The Business Dictionary defines warranty as: a legally binding assurance that a good or service, is among other things, (1) fit for use as represented, (2) free from defective material and workmanship, (3) meets statutory and/or other specifications. A warranty describes the conditions under, and period during, which the producer or vendor will repair, replace or otherwise compensate for the defective item without cost to the buyer or user.
It’s pretty cut and dried, or at least appears that way. Trucks and the components that go on them come with warranties that have stipulations about length either in years, miles or hours and they are not concurrent. Once the warranty period expires, the truck or parts manufacturer has no legal responsibility to pay for repairs.
Policy is another matter, and policy adjustments are often made by service providers or manufacturers for recurring issues or subsequent failures.
Let’s suppose you have a warranty on a truck for 5 years and 500,000 miles. At 200,000 miles the truck fails and the manufacturer pays for the repair. Then at 400,000 it fails again, and again they fix it and pay for it. But then it fails again at 523,000 miles for a related, similar failure.
Since it is a known failure, it is likely that the manufacturer will make a policy adjustment based on what is called “progressive damage,” especially if the subsequent damage can be tied back to the earlier failures.

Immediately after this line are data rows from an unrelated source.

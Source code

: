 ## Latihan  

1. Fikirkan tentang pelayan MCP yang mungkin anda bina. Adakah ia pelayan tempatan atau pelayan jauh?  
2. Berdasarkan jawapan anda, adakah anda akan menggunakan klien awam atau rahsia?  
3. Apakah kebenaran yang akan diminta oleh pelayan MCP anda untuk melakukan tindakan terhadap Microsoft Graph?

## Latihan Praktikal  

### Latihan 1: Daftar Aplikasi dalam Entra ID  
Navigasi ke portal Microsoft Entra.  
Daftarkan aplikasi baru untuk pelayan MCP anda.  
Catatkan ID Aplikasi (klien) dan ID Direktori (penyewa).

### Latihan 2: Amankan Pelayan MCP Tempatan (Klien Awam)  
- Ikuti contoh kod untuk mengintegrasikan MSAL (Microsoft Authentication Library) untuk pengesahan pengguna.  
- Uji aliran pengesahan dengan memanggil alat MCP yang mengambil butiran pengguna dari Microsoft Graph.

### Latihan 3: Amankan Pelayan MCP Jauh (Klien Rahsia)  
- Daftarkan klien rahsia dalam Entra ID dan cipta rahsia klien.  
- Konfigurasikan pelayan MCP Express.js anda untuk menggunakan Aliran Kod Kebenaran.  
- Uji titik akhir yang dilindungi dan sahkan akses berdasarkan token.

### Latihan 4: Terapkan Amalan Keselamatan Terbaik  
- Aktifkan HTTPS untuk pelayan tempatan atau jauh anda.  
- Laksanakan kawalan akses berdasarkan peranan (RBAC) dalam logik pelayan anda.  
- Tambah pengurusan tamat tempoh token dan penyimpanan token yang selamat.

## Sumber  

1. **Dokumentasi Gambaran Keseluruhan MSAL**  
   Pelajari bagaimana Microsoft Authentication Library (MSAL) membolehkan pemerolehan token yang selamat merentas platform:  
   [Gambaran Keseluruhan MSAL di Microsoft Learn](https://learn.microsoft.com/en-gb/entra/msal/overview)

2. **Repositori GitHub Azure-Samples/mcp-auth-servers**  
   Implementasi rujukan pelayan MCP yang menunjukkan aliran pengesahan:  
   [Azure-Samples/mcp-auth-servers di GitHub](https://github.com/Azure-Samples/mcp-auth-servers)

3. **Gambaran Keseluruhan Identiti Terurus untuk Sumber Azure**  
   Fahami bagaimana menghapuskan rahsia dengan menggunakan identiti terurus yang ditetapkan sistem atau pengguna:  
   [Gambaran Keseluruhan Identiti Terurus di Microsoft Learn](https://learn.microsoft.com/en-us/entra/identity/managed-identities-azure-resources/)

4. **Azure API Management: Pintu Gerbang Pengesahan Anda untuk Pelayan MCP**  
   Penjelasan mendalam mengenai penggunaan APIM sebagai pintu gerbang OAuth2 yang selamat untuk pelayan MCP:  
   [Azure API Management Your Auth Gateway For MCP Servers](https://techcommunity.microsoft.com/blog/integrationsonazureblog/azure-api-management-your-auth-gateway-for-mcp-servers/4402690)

Policy adjustments are not always well defined. Sometimes the manufacturer will pay for the parts and you will have to pay for the labor. Other times they will pay for the labor and you will have to pay for the parts. Sometimes, based on the mileage, adjustments may be pro-rated.
Basically you should think of policy as a negotiable extension of the warranty.
In order to have a chance at getting a manufacturer to make a policy adjustment, you need to keep meticulous records on the work that has previously been done under warranty. You need to be sure that you are following the manufacturer’s suggested PM intervals to the letter. You also need to know the warranty period from either the Original Equipment Manufacturer (OEM) or the component supplier and the specific work that was completed during the period the truck or component was covered under warranty so you can look for a natural extension beyond that period.
Policy is shrouded under the theory of “reasonableness.” Before speaking to the manufacturer about making a policy adjustment, ask yourself if it is reasonable that the current problem is the result of the previous ongoing problem that was covered under warranty.
The best way to go about getting a policy adjustment is to first have a very good working relationship with the manufacturer’s rep who is assigned to your account. Keep him/her aware of what is going on throughout the life of the vehicle. Chances are you are not the only one experiencing these problems.
You also need to pay close attention to any service bulletins, campaigns and recalls from the manufacturer. You must be in compliance with those recalls and make sure you have them completed during the required time period.
It is more likely that if you have taken care of the truck, documented all of the prior problems and completed any recall protocols that the manufacturer will be open to making a policy adjustment for you.